Task instructions:
Each record below needs to be reproduced precisely, though not its pictures.

Start of Data in this exercise

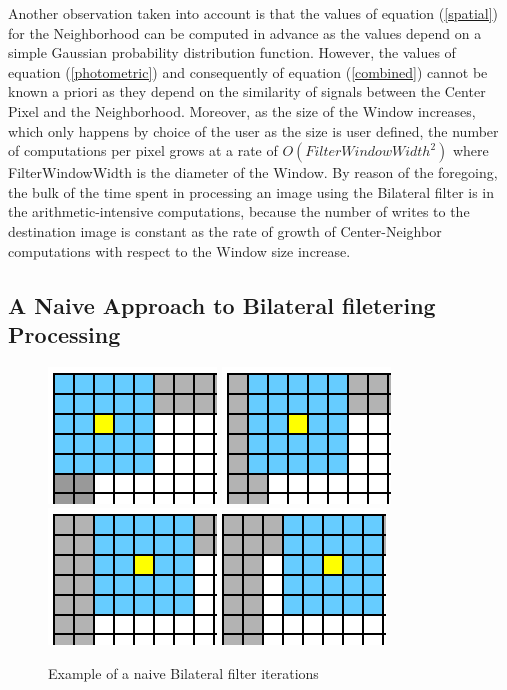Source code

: \documentclass{IEEEtran}
\begin{document}
Another observation taken into account is that the values of equation (\ref{spatial}) for the Neighborhood can be computed in advance as the values depend on a simple Gaussian probability distribution function. However, the values of equation (\ref{photometric}) and consequently of equation (\ref{combined}) cannot be known a priori as they depend on the similarity of signals between the Center Pixel and the Neighborhood. Moreover, as the size of the Window increases, which only happens by choice of the user as the size is user defined, the number of computations per pixel grows at a rate of $O(FilterWindowWidth^{2})$ where FilterWindowWidth is the diameter of the Window. By reason of the foregoing, the bulk of the time spent in processing an image using the Bilateral filter is in the arithmetic-intensive computations, because the number of writes to the destination image is constant as the rate of growth of Center-Neighbor computations with respect to the Window size increase.

\subsection{A Naive Approach to Bilateral filetering Processing}

\begin{figure}
\centering\includegraphics[scale=0.35]{images/the1}
\includegraphics[clip,scale=0.35]{images/the202}\includegraphics[scale=0.35]{images/the2}\includegraphics[scale=0.35]{images/the3}
\caption{Example of a naive Bilateral filter iterations}
\end{figure}
\end{document}
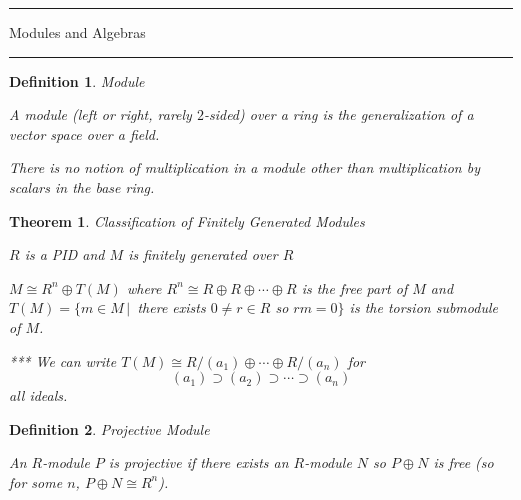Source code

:\documentclass[12pt]{Qual}
\newtheorem{theorem}{Theorem}
\newtheorem{definition}{Definition}
\begin{document}
\begin{center}
\noindent\textcolor{blue!60!black}{\rule{15cm}{1mm}}
\Huge \faBug\faPuzzlePiece\faCoffee Modules and Algebras \faCoffee\faPuzzlePiece\faBug
\vspace{-0.5cm}
\noindent\textcolor{blue!60!black}{\rule{15cm}{1mm}}
\end{center}
\vspace{0.25cm}
\begin{definition}{\Large\textit{Module}}
$\,$

A module (left or right, rarely $2$-sided) over a ring is the generalization of a vector space over a field.

There is no notion of multiplication in a module other than multiplication by scalars in the base ring.

\end{definition}
\vspace{0.5cm}
\begin{theorem}{\Large\textit{Classification of Finitely Generated Modules}}

 $R$ is a PID and $M$ is finitely generated over $R$

 \begin{minipage}{0.85\textwidth}
\vspace{0.8cm}
$M\cong R^n\oplus T(M)$ where $R^n\cong R\oplus R\oplus\cdots\oplus R$ is the free part of $M$ and $T(M)=\{m\in M\,|\, $ there exists $0\not=r\in R$ so $ rm=0\}$ is the torsion submodule of $M$.
\end{minipage}

\begin{mybox}
*** We can write $T(M)\cong R/(a_1)\oplus\cdots\oplus R/(a_n)$ for $$(a_1)\supset (a_2)\supset \cdots \supset (a_n)$$ all ideals.
\end{mybox}

\end{theorem}
\vspace{0.5cm}
\begin{definition}{\Large\textit{Projective Module}}
$\,$

An $R$-module $P$ is projective if there exists an $R$-module $N$ so $P\oplus N$ is free (so for some $n$, $P\oplus N\cong R^n$).

\end{definition}
\vspace{0.5cm}
\end{document}
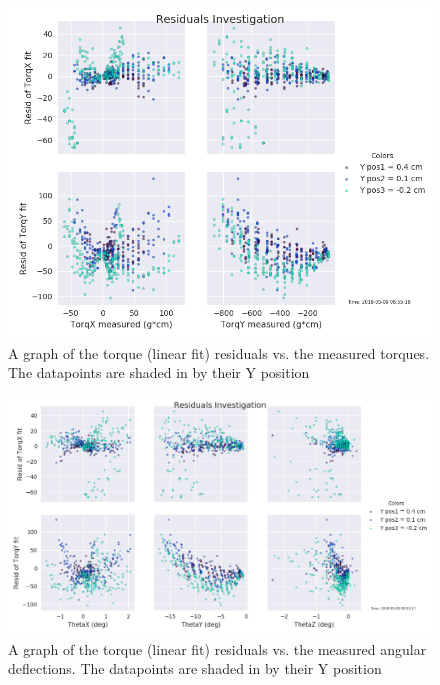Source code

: \documentclass[preprint,12pt,3p]{elsarticle}
\begin{document}
\begin{figure}[H]
\centering
\includegraphics[width=1\textwidth]{images/round1/resids_Torq_coloredY}
\caption{A graph of the torque (linear fit) residuals vs. the measured torques.
The datapoints are shaded in by their Y position}
\end{figure}

\begin{figure}[H]
\centering
\includegraphics[width=1\textwidth]{images/round1/resids_Theta_coloredY.png}
\caption{A graph of the torque (linear fit) residuals vs. the measured angular
    deflections. The datapoints are shaded in by their Y position}
\end{figure}
\end{document}
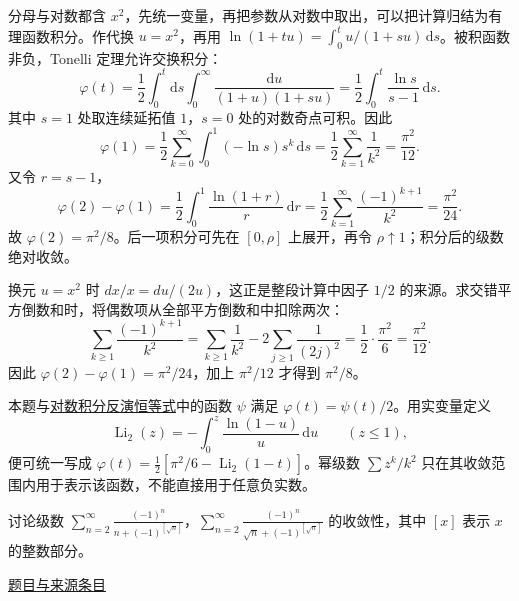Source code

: \documentclass[UTF8,12pt,a4paper,fontset=fandol]{ctexart}
\begin{document}
\begin{solve}\label{ans:ch02-16th-A:2}

分母与对数都含 $x^2$，先统一变量，再把参数从对数中取出，可以把计算归结为有理函数积分。作代换 $u=x^2$，再用 $\ln(1+tu)=\int_0^t u/(1+su)\,\mathrm ds$。被积函数非负，Tonelli 定理允许交换积分：
\[
\varphi(t)=\frac12\int_0^t\!\mathrm ds
\int_0^\infty\frac{\mathrm du}{(1+u)(1+su)}
=\frac12\int_0^t\frac{\ln s}{s-1}\,\mathrm ds.
\]
其中 $s=1$ 处取连续延拓值 $1$，$s=0$ 处的对数奇点可积。因此
\[
\varphi(1)=\frac12\sum_{k=0}^\infty
\int_0^1(-\ln s)s^k\,\mathrm ds
=\frac12\sum_{k=1}^\infty\frac1{k^2}
=\frac{\pi^2}{12}.
\]
又令 $r=s-1$，
\[
\varphi(2)-\varphi(1)
=\frac12\int_0^1\frac{\ln(1+r)}r\,\mathrm dr
=\frac12\sum_{k=1}^\infty\frac{(-1)^{k+1}}{k^2}
=\frac{\pi^2}{24}.
\]
故 $\varphi(2)=\pi^2/8$。后一项积分可先在 $[0,\rho]$ 上展开，再令 $\rho\uparrow1$；积分后的级数绝对收敛。

换元 $u=x^2$ 时 $dx/x=du/(2u)$，这正是整段计算中因子 $1/2$ 的来源。求交错平方倒数和时，将偶数项从全部平方倒数和中扣除两次：
\[
\sum_{k\ge1}\frac{(-1)^{k+1}}{k^2}
=\sum_{k\ge1}\frac1{k^2}-2\sum_{j\ge1}\frac1{(2j)^2}
=\frac12\cdot\frac{\pi^2}{6}=\frac{\pi^2}{12}.
\]
因此 $\varphi(2)-\varphi(1)=\pi^2/24$，加上 $\pi^2/12$ 才得到 $\pi^2/8$。

\end{solve}

\begin{remark}[方法与条件]本题与\hyperref[pr:ch05-14th-A-makeup:6]{对数积分反演恒等式}中的函数 $\psi$ 满足 $\varphi(t)=\psi(t)/2$。用实变量定义
\[
\operatorname{Li}_2(z)=-\int_0^z\frac{\ln(1-u)}u\,\mathrm du\qquad(z\leq1),
\]
便可统一写成 $\varphi(t)=\tfrac12[\pi^2/6-\operatorname{Li}_2(1-t)]$。幂级数 $\sum z^k/k^2$ 只在其收敛范围内用于表示该函数，不能直接用于任意负实数。\end{remark}

\begin{example}[来源序号5]\label{ex:ch02-16th-A:5}\label{pr:ch02-16th-A:5}

讨论级数 $\sum_{n=2}^{\infty} \frac{(-1)^{n}}{n+(-1)^{[\sqrt{n}]}}$，$\sum_{n=2}^{\infty} \frac{(-1)^{n}}{\sqrt{n}+(-1)^{[\sqrt{n}]}}$ 的收敛性，其中 $[x]$ 表示 $x$ 的整数部分。

\par\href{https://github.com/lzxcr/cmc-mathematics/blob/64916fa1fdbc3e444a652eca204d5669058ee321/src/problems/preliminary/16/05.md}{题目与来源条目}

\end{example}
\end{document}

End of Data in this exercise

Task solution:
Source code

: \documentclass{IEEEtran}
\begin{document}
Another observation taken into account is that the values of equation (\ref{spatial}) for the Neighborhood can be computed in advance as the values depend on a simple Gaussian probability distribution function. However, the values of equation (\ref{photometric}) and consequently of equation (\ref{combined}) cannot be known a priori as they depend on the similarity of signals between the Center Pixel and the Neighborhood. Moreover, as the size of the Window increases, which only happens by choice of the user as the size is user defined, the number of computations per pixel grows at a rate of $O(FilterWindowWidth^{2})$ where FilterWindowWidth is the diameter of the Window. By reason of the foregoing, the bulk of the time spent in processing an image using the Bilateral filter is in the arithmetic-intensive computations, because the number of writes to the destination image is constant as the rate of growth of Center-Neighbor computations with respect to the Window size increase.

\subsection{A Naive Approach to Bilateral filetering Processing}

\begin{figure}
\centering\includegraphics[scale=0.35]{images/the1}
\includegraphics[clip,scale=0.35]{images/the202}\includegraphics[scale=0.35]{images/the2}\includegraphics[scale=0.35]{images/the3}
\caption{Example of a naive Bilateral filter iterations}
\end{figure}
\end{document}
Source code

:\documentclass[12pt]{Qual}
\newtheorem{theorem}{Theorem}
\newtheorem{definition}{Definition}
\begin{document}
\begin{center}
\noindent\textcolor{blue!60!black}{\rule{15cm}{1mm}}
\Huge \faBug\faPuzzlePiece\faCoffee Modules and Algebras \faCoffee\faPuzzlePiece\faBug
\vspace{-0.5cm}
\noindent\textcolor{blue!60!black}{\rule{15cm}{1mm}}
\end{center}
\vspace{0.25cm}
\begin{definition}{\Large\textit{Module}}
$\,$

A module (left or right, rarely $2$-sided) over a ring is the generalization of a vector space over a field.

There is no notion of multiplication in a module other than multiplication by scalars in the base ring.

\end{definition}
\vspace{0.5cm}
\begin{theorem}{\Large\textit{Classification of Finitely Generated Modules}}

 $R$ is a PID and $M$ is finitely generated over $R$

 \begin{minipage}{0.85\textwidth}
\vspace{0.8cm}
$M\cong R^n\oplus T(M)$ where $R^n\cong R\oplus R\oplus\cdots\oplus R$ is the free part of $M$ and $T(M)=\{m\in M\,|\, $ there exists $0\not=r\in R$ so $ rm=0\}$ is the torsion submodule of $M$.
\end{minipage}

\begin{mybox}
*** We can write $T(M)\cong R/(a_1)\oplus\cdots\oplus R/(a_n)$ for $$(a_1)\supset (a_2)\supset \cdots \supset (a_n)$$ all ideals.
\end{mybox}

\end{theorem}
\vspace{0.5cm}
\begin{definition}{\Large\textit{Projective Module}}
$\,$

An $R$-module $P$ is projective if there exists an $R$-module $N$ so $P\oplus N$ is free (so for some $n$, $P\oplus N\cong R^n$).

\end{definition}
\vspace{0.5cm}
\end{document}
Source code

: \documentclass[preprint,12pt,3p]{elsarticle}
\begin{document}
\begin{figure}[H]
\centering
\includegraphics[width=1\textwidth]{images/round1/resids_Torq_coloredY}
\caption{A graph of the torque (linear fit) residuals vs. the measured torques.
The datapoints are shaded in by their Y position}
\end{figure}

\begin{figure}[H]
\centering
\includegraphics[width=1\textwidth]{images/round1/resids_Theta_coloredY.png}
\caption{A graph of the torque (linear fit) residuals vs. the measured angular
    deflections. The datapoints are shaded in by their Y position}
\end{figure}
\end{document}
Source code

: \documentclass[UTF8,12pt,a4paper,fontset=fandol]{ctexart}
\begin{document}
\begin{solve}\label{ans:ch02-16th-A:2}

分母与对数都含 $x^2$，先统一变量，再把参数从对数中取出，可以把计算归结为有理函数积分。作代换 $u=x^2$，再用 $\ln(1+tu)=\int_0^t u/(1+su)\,\mathrm ds$。被积函数非负，Tonelli 定理允许交换积分：
\[
\varphi(t)=\frac12\int_0^t\!\mathrm ds
\int_0^\infty\frac{\mathrm du}{(1+u)(1+su)}
=\frac12\int_0^t\frac{\ln s}{s-1}\,\mathrm ds.
\]
其中 $s=1$ 处取连续延拓值 $1$，$s=0$ 处的对数奇点可积。因此
\[
\varphi(1)=\frac12\sum_{k=0}^\infty
\int_0^1(-\ln s)s^k\,\mathrm ds
=\frac12\sum_{k=1}^\infty\frac1{k^2}
=\frac{\pi^2}{12}.
\]
又令 $r=s-1$，
\[
\varphi(2)-\varphi(1)
=\frac12\int_0^1\frac{\ln(1+r)}r\,\mathrm dr
=\frac12\sum_{k=1}^\infty\frac{(-1)^{k+1}}{k^2}
=\frac{\pi^2}{24}.
\]
故 $\varphi(2)=\pi^2/8$。后一项积分可先在 $[0,\rho]$ 上展开，再令 $\rho\uparrow1$；积分后的级数绝对收敛。

换元 $u=x^2$ 时 $dx/x=du/(2u)$，这正是整段计算中因子 $1/2$ 的来源。求交错平方倒数和时，将偶数项从全部平方倒数和中扣除两次：
\[
\sum_{k\ge1}\frac{(-1)^{k+1}}{k^2}
=\sum_{k\ge1}\frac1{k^2}-2\sum_{j\ge1}\frac1{(2j)^2}
=\frac12\cdot\frac{\pi^2}{6}=\frac{\pi^2}{12}.
\]
因此 $\varphi(2)-\varphi(1)=\pi^2/24$，加上 $\pi^2/12$ 才得到 $\pi^2/8$。

\end{solve}

\begin{remark}[方法与条件]本题与\hyperref[pr:ch05-14th-A-makeup:6]{对数积分反演恒等式}中的函数 $\psi$ 满足 $\varphi(t)=\psi(t)/2$。用实变量定义
\[
\operatorname{Li}_2(z)=-\int_0^z\frac{\ln(1-u)}u\,\mathrm du\qquad(z\leq1),
\]
便可统一写成 $\varphi(t)=\tfrac12[\pi^2/6-\operatorname{Li}_2(1-t)]$。幂级数 $\sum z^k/k^2$ 只在其收敛范围内用于表示该函数，不能直接用于任意负实数。\end{remark}

\begin{example}[来源序号5]\label{ex:ch02-16th-A:5}\label{pr:ch02-16th-A:5}

讨论级数 $\sum_{n=2}^{\infty} \frac{(-1)^{n}}{n+(-1)^{[\sqrt{n}]}}$，$\sum_{n=2}^{\infty} \frac{(-1)^{n}}{\sqrt{n}+(-1)^{[\sqrt{n}]}}$ 的收敛性，其中 $[x]$ 表示 $x$ 的整数部分。

\par\href{https://github.com/lzxcr/cmc-mathematics/blob/64916fa1fdbc3e444a652eca204d5669058ee321/src/problems/preliminary/16/05.md}{题目与来源条目}

\end{example}
\end{document}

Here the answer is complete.